Many of the letter-writers who so assiduously chronicled the ebb and flow of family life were women. Then, as is perhaps still the case now, it was women who worked hardest to cement the social relationships that held scattered families and friends together. One of the ways they did this was by writing to everyone in their social circle, passing on news, advice and scandal, describing their feelings and speculating on the motives and emotions of those around them. This sprawling world of the family, especially the lives of women and children, is the territory I have always found most compelling. I am fascinated by the inner life of this intimate place and am endlessly curious about how it worked. I always want to find out who was happy and who was not, how duty was balanced with self-interest, and how power worked across the generations.
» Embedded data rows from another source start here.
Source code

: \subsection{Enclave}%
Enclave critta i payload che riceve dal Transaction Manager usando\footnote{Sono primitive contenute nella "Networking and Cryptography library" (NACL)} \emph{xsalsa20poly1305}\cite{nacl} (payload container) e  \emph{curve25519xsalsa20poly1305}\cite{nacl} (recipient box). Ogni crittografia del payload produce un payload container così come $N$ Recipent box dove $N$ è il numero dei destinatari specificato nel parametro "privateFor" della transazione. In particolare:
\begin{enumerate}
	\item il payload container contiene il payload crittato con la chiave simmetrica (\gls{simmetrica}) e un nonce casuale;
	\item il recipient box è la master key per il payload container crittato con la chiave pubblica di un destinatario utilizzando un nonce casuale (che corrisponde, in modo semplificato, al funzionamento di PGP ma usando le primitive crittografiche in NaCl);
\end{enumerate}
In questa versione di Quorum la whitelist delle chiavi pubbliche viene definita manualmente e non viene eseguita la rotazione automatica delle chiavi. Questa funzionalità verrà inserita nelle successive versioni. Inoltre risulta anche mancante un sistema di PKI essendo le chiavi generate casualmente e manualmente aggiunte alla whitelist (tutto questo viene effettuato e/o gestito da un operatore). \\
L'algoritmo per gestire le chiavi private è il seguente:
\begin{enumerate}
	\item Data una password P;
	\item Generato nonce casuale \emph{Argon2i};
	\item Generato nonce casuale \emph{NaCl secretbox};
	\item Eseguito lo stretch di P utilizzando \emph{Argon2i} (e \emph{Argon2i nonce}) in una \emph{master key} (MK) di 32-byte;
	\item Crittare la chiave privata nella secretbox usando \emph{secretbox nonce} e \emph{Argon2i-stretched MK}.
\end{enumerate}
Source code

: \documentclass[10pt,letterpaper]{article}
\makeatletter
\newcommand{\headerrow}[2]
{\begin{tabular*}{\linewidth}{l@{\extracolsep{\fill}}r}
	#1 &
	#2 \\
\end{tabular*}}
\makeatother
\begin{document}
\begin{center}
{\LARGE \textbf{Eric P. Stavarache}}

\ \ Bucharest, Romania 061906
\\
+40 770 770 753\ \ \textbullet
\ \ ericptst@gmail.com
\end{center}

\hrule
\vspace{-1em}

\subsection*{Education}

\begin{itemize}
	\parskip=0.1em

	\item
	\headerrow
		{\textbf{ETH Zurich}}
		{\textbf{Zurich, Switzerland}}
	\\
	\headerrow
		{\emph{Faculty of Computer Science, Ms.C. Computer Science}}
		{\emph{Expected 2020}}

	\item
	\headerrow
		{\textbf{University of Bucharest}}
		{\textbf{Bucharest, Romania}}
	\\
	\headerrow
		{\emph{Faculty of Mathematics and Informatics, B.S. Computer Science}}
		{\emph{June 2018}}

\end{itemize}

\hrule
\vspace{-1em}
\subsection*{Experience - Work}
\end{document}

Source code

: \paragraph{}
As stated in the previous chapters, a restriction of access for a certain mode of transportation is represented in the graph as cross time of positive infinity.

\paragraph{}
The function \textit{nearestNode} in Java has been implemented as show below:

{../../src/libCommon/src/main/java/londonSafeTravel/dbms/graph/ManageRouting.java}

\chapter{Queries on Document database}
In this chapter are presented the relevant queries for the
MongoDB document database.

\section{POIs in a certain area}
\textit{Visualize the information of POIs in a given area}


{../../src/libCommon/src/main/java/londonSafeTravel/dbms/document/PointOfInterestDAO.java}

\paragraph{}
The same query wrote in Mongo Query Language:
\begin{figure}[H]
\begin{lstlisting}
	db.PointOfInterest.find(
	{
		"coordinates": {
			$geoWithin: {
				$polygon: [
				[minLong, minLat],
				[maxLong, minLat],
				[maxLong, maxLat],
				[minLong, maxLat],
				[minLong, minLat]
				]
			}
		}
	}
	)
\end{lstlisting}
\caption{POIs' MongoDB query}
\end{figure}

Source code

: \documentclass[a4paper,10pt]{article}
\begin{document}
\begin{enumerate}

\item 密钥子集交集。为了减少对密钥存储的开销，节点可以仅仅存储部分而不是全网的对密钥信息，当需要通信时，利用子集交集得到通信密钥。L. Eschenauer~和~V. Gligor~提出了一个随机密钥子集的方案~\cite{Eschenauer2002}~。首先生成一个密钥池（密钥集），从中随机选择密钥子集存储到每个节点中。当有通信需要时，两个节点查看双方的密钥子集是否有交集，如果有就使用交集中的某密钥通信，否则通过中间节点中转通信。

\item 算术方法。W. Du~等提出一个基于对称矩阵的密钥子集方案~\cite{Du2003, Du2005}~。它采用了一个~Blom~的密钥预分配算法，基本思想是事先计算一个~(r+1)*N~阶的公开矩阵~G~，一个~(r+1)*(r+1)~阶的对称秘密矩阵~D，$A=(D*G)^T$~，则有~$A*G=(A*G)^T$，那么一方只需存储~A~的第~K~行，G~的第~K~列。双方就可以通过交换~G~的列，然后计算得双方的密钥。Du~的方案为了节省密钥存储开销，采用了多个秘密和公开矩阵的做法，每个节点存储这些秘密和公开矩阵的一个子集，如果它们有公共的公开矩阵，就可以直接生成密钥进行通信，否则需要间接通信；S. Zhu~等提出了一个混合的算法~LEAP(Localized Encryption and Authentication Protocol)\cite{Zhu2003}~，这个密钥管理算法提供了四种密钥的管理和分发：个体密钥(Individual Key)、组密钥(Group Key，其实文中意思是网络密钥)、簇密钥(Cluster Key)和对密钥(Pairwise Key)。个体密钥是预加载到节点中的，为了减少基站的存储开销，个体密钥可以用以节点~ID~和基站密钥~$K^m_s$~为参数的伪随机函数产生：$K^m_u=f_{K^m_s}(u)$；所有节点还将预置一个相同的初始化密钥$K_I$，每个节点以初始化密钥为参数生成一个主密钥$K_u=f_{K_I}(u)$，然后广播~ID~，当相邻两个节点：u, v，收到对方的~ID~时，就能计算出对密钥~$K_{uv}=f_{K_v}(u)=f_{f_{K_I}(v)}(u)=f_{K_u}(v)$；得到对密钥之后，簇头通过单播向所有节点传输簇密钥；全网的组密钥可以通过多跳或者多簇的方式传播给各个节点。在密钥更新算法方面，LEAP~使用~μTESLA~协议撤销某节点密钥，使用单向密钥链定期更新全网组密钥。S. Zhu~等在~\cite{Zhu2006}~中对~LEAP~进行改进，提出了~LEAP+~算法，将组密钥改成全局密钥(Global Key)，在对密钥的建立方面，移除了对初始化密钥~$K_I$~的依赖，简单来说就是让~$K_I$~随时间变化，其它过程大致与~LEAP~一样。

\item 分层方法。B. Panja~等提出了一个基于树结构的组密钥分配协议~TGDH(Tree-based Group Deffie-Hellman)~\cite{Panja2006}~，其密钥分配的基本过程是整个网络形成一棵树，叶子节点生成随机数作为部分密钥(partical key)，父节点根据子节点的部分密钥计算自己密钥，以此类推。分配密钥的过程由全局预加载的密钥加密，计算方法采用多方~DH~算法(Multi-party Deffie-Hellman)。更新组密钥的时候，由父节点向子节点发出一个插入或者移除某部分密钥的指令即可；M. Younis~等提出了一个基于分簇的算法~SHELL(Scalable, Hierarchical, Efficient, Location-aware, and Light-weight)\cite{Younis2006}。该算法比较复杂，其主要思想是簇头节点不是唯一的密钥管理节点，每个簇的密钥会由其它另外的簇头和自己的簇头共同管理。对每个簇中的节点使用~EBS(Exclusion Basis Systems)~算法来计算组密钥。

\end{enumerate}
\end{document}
It was via these paths that I eventually came to fix upon the grandest family of them all as a suitable subject for a book. I had always been interested in George III, that much-misunderstood man, in whom apparently contradictory characteristics were so often combined: good-natured but obstinate, kind but severe, humane but unforgiving, stolid but with the occasional ability to deliver an unexpectedly sharp and penetrating insight. At first, however, it was the story of his wife and daughters that most attracted me. Queen Charlotte’s reputation was, both in her own time and afterwards, equivocal at best. In her lifetime, she endured a very bad press, excoriated by her critics as a plain, bad-tempered harridan, miserly and avaricious, interested principally in the preservation of rigid court etiquette and the taking of copious amounts of snuff. The real story, as her letters and the diaries and correspondence of those around her reveal, was rather different. Charlotte was never easy to love or, in later life, to live with, but she had a great deal to bear. She was a very clever woman in an age that found clever woman unsettling. Her intellectual appetite was unequalled by any of her successors, but could never be expressed in a way that threatened established expectations about how queens were supposed to behave. She spent nearly twenty years of her life in a state of almost constant pregnancy. In public she embraced this as the destiny of a royal wife; but, as her private correspondence makes clear, she resented the decades spent in child-bearing. Before it was crushed by the horror of the king’s illness, from which she never really recovered, and the pressures of her public role, which she sometimes found almost impossible to endure, her personality was much more attractive, sprightly, humorous and playful.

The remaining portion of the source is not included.